A new approach is being developed to integrate safety, security, and safeguards (3S) under a system-theoretic framework and a probabilistic risk framework. At the first stage, a simplified scenario will be implemented using a dynamic probabilistic risk assessment (DPRA) method. This scenario considers a rail derailment followed by an attack. The consequences of derailment are calculated with RADTRAN, a transportation risk analysis code. The attack scenarios are analyzed with STAGE, a combat simulation model. The consequences of the attack are then calculated with RADTRAN. Note that both accident and attack result in SNF cask damage and a potential release of some fraction of the SNF inventory into the environment.

The major purpose of this analysis was to develop the input data for DPRA. Generic PWR and BWR transportation casks were considered. These data were then used to demonstrate the consequences of hypothetical accidents in which the radioactive materials were released into the environment. The SNF inventory is one of the most important inputs into the analysis. Several pressurized water reactor (PWR) and boiling water reactor (BWR) fuel burnups and discharge times were considered for this proof-of-concept. The inventory was calculated using ORIGEN (point depletion and decay computer code, Oak Ridge National Laboratory) for 3 characteristic burnup values (40, 50, and 60 GWD/MTU) and 4 fuel ages (5, 10, 25 and 50 years after discharge).

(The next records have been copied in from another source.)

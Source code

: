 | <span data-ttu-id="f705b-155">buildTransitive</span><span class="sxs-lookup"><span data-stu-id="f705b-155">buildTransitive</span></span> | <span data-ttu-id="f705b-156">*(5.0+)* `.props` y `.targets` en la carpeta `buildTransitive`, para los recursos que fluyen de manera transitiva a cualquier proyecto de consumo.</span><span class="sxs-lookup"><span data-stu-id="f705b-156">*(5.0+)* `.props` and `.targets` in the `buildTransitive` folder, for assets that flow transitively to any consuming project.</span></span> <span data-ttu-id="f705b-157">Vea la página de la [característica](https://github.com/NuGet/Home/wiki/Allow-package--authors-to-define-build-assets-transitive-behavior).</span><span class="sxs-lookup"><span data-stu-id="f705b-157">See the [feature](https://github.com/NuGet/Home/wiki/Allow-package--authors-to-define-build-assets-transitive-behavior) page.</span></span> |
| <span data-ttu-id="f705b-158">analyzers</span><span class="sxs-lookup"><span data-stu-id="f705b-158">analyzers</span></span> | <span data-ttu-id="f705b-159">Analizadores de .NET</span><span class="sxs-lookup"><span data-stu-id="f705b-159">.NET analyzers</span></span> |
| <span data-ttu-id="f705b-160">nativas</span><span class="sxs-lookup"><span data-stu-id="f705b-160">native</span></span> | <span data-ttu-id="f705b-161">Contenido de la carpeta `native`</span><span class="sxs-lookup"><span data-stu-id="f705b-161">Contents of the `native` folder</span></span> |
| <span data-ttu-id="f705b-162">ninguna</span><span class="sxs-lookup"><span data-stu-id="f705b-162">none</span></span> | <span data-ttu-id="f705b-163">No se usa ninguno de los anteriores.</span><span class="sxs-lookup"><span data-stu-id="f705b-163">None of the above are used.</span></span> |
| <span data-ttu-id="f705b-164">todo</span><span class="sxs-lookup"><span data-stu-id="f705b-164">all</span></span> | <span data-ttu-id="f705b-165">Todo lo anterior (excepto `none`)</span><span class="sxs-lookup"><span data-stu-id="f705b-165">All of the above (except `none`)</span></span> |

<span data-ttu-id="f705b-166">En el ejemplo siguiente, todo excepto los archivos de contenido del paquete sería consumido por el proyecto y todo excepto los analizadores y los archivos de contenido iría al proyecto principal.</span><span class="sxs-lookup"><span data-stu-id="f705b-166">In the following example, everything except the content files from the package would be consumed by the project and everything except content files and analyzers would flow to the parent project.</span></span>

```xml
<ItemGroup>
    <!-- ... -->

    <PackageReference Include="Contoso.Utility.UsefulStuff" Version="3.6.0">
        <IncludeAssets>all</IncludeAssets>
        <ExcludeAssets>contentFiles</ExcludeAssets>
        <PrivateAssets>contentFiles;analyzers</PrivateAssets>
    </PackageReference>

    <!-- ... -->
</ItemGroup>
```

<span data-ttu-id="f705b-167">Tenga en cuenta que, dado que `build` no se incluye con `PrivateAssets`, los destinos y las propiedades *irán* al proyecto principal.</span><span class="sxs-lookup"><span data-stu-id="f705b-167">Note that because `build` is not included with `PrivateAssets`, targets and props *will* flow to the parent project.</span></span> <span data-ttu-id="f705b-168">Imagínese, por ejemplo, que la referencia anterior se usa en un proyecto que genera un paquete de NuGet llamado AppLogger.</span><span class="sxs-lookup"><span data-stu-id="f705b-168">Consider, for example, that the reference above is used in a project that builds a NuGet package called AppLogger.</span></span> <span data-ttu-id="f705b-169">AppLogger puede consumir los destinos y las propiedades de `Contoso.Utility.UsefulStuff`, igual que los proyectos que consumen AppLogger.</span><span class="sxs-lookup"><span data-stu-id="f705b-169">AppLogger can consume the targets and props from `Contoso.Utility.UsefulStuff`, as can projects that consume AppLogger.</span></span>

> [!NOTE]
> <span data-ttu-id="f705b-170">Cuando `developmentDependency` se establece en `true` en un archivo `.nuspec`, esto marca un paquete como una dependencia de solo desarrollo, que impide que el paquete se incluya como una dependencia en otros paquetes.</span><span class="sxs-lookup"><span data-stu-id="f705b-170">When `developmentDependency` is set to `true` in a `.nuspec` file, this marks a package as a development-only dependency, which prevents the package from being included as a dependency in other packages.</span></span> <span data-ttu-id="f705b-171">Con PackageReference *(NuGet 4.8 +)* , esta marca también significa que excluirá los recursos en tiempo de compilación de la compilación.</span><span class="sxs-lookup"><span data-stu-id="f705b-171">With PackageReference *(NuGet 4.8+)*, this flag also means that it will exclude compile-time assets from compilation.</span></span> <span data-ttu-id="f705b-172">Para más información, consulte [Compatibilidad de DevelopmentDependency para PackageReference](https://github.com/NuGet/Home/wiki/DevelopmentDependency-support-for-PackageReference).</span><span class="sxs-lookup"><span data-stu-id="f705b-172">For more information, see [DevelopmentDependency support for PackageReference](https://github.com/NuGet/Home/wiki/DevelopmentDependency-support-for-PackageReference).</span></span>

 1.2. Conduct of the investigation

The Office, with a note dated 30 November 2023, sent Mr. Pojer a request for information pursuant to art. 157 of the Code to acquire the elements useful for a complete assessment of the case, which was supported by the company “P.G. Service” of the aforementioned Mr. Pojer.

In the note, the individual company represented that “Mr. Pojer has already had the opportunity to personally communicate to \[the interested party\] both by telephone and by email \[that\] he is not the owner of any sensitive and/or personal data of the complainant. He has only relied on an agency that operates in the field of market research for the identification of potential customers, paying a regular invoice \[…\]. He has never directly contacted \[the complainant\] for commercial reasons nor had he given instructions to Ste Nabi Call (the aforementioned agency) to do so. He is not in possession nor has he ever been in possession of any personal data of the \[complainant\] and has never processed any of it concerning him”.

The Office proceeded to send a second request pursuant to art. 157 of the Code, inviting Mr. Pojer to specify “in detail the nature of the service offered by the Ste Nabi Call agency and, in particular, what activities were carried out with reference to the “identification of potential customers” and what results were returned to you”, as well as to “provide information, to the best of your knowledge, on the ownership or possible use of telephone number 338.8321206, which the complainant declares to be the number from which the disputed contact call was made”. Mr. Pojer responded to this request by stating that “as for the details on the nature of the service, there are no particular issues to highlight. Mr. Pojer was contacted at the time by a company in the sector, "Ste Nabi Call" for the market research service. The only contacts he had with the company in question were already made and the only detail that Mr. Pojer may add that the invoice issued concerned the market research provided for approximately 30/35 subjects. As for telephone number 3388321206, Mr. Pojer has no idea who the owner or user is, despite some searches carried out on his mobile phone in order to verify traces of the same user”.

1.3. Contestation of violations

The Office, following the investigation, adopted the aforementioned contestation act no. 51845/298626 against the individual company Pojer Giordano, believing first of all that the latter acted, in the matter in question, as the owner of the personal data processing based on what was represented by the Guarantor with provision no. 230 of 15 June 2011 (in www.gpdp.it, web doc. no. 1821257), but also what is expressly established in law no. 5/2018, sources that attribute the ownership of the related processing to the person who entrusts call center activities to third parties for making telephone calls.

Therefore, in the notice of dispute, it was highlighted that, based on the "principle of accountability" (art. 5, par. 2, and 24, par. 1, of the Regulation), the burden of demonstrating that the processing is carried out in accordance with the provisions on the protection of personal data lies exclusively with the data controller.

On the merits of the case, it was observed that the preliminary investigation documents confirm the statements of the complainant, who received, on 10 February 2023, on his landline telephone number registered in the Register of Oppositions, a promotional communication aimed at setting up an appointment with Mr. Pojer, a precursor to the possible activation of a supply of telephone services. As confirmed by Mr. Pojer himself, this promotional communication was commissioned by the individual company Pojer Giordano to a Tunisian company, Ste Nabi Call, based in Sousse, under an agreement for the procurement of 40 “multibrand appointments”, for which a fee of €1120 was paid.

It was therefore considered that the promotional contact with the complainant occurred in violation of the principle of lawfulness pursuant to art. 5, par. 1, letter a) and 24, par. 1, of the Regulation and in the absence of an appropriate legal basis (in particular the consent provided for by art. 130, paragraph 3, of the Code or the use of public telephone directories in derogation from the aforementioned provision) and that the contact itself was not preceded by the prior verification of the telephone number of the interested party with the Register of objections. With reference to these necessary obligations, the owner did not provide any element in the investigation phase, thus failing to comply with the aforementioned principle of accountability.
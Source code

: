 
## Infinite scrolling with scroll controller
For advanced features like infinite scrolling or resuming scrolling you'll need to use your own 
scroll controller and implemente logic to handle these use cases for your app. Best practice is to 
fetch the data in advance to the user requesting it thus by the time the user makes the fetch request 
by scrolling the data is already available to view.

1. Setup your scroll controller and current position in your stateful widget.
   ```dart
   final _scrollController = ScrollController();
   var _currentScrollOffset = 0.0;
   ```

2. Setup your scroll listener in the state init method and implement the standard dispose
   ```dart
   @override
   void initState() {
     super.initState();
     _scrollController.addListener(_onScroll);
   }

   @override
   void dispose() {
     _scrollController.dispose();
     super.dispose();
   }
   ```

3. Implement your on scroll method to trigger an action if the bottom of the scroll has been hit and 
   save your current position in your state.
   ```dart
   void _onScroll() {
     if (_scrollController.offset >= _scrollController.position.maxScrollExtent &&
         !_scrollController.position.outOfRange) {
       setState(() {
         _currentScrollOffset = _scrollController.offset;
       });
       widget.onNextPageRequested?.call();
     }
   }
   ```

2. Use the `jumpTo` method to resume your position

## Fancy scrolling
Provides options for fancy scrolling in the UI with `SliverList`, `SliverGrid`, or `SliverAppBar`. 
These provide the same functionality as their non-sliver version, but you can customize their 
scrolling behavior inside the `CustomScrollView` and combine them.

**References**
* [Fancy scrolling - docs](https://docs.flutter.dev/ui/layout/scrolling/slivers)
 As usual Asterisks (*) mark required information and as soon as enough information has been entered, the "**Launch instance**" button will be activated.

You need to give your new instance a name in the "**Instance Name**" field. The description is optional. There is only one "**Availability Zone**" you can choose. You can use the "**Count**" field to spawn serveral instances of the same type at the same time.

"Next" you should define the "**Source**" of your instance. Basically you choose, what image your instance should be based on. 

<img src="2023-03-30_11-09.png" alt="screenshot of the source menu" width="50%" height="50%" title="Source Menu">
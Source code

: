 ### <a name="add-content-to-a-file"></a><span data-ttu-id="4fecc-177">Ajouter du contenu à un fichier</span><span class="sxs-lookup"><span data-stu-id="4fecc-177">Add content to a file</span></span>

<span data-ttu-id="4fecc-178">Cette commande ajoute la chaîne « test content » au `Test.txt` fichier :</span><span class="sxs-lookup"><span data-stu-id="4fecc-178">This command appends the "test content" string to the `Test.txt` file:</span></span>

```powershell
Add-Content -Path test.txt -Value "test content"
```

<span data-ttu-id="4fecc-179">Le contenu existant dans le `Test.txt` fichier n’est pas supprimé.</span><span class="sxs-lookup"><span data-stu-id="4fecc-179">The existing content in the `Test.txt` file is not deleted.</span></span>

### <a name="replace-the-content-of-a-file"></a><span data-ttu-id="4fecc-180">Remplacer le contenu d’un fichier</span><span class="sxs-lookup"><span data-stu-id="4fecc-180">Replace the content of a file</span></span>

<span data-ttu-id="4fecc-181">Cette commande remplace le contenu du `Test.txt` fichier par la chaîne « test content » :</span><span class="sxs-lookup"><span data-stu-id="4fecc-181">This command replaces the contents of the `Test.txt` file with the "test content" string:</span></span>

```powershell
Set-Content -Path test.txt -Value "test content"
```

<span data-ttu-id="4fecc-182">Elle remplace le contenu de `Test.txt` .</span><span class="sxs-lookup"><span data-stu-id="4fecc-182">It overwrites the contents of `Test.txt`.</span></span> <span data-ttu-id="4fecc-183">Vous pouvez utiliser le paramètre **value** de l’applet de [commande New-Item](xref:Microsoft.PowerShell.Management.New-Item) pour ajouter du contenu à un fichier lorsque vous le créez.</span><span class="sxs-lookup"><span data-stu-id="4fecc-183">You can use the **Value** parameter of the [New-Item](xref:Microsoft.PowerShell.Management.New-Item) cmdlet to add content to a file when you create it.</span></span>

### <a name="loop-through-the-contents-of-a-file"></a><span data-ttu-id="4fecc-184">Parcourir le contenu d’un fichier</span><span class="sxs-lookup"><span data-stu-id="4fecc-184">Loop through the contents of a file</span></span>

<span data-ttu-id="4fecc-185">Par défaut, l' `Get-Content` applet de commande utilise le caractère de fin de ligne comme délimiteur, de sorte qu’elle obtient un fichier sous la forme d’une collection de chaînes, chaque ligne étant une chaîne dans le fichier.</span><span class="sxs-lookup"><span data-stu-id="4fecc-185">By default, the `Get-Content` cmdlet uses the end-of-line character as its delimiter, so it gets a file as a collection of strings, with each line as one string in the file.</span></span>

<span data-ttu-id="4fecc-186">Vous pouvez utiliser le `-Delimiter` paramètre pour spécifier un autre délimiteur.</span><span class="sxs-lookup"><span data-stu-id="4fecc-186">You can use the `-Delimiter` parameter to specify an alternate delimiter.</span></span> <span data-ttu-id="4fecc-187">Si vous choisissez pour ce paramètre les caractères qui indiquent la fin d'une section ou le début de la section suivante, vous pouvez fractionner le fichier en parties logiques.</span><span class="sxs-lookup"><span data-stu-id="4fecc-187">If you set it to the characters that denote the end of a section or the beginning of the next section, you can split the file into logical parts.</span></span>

The major consequences unique to the transportation of SNF for both accident and attack are the results of the dispersion of radionuclides in the environment. The dynamic atmospheric dispersion model in RADTRAN was used to calculate these consequences. The examples of maximum exposed individual (MEI) dose, early mortality and soil contamination are discussed to demonstrate the importance of different factors.

At the next stage, the RADTRAN outputs will be converted into a form compatible with the STAGE analysis. As a result, identification of additional risks related to the interaction between characteristics becomes a more straightforward task. In order to present the results of RADTRAN analysis in a framework compatible with the results of the STAGE analysis, the results will be grouped into three categories:

• Immediate negative harms

• Future benefits that cannot be realized

• Additional increases in future risk

By describing results within generically applicable categories, the results of safety analysis are able to be placed in context with the risk arising from security events.